---- The input

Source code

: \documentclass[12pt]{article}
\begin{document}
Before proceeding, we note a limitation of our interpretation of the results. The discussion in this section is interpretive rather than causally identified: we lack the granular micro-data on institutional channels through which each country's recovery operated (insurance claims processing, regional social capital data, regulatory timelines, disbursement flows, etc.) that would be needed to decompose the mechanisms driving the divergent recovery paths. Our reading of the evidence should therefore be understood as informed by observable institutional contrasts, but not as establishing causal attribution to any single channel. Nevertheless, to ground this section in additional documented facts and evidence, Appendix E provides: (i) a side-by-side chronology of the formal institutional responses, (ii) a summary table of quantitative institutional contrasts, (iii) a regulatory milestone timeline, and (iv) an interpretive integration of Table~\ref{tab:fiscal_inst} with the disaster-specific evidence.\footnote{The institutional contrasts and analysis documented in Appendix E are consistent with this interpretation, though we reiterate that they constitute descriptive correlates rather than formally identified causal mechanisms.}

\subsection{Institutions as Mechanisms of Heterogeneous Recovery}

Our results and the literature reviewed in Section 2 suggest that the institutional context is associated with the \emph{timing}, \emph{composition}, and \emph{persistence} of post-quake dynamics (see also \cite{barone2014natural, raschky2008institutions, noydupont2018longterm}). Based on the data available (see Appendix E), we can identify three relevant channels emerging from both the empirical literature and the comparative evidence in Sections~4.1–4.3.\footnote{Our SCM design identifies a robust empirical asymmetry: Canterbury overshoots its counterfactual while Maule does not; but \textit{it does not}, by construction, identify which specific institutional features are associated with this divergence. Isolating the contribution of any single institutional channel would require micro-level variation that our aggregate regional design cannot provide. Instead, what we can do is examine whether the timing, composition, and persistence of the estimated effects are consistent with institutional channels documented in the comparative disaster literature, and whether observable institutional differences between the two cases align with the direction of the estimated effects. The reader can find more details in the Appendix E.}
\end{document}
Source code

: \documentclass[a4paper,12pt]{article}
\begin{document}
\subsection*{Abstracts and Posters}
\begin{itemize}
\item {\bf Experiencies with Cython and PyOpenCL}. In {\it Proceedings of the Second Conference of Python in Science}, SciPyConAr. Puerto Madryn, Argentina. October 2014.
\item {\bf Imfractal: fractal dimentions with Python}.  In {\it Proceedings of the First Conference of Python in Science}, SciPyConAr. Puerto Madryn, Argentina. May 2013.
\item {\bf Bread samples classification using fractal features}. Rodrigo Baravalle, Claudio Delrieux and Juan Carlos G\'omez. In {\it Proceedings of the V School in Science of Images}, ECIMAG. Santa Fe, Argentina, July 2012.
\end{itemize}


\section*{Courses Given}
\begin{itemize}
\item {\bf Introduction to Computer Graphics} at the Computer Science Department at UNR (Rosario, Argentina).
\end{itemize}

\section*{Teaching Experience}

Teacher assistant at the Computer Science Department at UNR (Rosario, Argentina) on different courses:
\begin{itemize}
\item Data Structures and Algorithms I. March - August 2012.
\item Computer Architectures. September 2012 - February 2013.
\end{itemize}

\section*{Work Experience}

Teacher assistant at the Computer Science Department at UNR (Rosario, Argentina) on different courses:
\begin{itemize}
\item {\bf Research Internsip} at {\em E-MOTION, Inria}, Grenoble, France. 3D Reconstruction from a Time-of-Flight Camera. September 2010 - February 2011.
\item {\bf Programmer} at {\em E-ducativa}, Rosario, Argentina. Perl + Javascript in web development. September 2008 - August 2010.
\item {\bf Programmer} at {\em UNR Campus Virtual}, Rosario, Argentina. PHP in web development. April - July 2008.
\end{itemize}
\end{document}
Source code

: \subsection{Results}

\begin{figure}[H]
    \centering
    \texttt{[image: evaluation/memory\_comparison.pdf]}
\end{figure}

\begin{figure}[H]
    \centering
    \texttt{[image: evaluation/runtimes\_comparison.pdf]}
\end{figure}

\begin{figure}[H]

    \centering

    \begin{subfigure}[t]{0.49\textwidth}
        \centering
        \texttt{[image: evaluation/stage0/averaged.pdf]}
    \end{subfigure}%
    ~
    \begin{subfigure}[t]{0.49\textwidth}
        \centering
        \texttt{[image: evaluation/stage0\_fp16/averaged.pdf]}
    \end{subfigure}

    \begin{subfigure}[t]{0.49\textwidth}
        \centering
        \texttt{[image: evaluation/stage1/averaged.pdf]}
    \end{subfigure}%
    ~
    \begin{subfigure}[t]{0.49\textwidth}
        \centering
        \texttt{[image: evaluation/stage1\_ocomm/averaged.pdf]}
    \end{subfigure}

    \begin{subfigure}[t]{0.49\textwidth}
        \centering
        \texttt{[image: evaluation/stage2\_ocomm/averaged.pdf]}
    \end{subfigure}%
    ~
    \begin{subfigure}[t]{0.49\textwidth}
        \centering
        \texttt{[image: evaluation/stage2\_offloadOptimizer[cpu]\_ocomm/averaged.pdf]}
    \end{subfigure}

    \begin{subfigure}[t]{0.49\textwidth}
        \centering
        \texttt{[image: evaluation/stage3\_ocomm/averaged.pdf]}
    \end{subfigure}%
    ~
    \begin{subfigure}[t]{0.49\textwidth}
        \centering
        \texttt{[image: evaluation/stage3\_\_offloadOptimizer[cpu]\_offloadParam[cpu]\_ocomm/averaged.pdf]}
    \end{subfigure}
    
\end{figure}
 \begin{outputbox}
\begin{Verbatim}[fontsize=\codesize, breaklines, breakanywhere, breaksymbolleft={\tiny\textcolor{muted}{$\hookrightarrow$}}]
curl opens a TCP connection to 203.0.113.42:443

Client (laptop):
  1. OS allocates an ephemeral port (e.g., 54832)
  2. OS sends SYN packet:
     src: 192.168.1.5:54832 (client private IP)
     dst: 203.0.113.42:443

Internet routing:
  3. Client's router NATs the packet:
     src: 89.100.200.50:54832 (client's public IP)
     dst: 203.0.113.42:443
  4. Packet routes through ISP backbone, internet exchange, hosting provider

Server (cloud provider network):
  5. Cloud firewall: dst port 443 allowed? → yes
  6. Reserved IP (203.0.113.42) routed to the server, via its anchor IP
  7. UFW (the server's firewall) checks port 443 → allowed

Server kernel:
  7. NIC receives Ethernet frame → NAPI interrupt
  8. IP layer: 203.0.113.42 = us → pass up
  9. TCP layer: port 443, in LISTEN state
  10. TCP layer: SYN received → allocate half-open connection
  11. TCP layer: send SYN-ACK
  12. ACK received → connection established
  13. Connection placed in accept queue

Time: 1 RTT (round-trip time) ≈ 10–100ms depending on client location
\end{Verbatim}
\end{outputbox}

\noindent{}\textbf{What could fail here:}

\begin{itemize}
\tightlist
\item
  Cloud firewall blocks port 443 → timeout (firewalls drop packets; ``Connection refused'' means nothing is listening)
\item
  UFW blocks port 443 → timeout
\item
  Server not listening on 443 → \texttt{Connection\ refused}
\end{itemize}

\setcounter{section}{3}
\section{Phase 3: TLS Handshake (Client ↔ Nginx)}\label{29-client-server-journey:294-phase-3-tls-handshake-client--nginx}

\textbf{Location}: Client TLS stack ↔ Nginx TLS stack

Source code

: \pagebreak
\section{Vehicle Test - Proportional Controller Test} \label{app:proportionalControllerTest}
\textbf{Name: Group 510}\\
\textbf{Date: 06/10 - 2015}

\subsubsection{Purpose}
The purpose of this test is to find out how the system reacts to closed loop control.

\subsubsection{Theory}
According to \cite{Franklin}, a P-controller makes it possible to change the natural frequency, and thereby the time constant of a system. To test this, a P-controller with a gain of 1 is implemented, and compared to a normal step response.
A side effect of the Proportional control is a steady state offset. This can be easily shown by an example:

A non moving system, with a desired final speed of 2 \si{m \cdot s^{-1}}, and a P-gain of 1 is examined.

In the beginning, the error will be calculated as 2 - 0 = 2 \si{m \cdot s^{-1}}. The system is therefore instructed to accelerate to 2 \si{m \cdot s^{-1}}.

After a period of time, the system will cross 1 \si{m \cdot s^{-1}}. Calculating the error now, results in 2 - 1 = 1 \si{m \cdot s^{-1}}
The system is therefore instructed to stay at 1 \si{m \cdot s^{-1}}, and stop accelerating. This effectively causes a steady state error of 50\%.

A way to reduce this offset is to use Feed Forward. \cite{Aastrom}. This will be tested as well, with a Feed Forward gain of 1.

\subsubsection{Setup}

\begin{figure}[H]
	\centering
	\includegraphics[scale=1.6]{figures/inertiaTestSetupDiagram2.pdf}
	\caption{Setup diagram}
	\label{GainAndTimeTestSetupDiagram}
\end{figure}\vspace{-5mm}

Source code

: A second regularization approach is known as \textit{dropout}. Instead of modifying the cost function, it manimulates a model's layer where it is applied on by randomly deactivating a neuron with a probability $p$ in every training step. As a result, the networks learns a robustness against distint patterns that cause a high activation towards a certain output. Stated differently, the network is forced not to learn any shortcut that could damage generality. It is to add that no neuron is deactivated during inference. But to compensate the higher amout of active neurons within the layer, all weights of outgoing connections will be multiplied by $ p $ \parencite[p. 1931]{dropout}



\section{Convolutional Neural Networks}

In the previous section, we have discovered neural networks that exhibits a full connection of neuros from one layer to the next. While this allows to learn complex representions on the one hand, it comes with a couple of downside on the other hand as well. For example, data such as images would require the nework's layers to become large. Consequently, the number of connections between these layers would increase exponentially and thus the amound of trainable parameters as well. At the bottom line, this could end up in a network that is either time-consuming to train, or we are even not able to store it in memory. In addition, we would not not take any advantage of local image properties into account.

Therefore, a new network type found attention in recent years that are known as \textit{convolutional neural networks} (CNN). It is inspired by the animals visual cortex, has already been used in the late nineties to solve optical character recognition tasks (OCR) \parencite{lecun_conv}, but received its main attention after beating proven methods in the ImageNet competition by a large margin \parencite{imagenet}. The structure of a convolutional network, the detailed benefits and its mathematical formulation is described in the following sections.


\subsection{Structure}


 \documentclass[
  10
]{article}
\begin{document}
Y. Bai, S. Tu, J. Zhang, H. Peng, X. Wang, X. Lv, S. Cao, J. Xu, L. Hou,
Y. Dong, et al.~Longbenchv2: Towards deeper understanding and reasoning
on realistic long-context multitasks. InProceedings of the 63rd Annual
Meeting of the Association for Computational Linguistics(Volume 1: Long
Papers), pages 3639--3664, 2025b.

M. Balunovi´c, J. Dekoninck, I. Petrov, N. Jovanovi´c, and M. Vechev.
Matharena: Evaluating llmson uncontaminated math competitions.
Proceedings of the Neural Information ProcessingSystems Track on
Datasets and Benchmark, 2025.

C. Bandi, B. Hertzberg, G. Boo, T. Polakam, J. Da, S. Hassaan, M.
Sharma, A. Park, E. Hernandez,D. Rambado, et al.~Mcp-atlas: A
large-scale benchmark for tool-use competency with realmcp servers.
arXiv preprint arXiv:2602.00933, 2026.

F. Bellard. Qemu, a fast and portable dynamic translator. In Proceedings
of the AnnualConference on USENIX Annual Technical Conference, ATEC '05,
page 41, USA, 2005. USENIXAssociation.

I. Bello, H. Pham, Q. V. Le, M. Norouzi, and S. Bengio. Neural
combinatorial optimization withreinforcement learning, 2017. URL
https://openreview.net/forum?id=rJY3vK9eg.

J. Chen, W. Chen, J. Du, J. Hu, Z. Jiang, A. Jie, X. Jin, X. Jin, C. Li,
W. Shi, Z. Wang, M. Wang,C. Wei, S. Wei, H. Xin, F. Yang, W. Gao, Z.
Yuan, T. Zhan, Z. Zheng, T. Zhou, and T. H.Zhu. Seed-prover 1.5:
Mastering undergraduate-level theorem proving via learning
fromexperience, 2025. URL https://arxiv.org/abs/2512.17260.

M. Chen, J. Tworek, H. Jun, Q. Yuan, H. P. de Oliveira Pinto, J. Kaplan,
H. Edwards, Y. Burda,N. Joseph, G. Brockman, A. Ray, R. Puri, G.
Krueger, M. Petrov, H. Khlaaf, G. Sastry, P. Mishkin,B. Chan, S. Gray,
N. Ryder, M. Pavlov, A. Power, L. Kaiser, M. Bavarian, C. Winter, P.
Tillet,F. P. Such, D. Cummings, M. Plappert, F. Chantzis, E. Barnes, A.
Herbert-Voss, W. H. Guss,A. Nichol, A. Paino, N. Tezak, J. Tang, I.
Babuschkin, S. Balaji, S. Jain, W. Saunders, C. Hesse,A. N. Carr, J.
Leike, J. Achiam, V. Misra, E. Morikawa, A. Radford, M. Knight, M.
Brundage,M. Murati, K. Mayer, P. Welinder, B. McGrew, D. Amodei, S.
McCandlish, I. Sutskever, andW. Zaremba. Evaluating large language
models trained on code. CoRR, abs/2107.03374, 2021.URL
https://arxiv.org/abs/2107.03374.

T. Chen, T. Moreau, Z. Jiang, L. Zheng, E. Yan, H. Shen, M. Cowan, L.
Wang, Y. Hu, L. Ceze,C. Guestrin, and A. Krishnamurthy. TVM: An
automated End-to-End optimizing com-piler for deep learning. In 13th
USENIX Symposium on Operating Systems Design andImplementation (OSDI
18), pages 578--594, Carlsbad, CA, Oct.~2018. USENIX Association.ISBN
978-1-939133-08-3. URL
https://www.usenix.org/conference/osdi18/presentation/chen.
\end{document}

--------

Each line holding the string "pages" counts once. Work out the number of such lines in the data and give only that.

2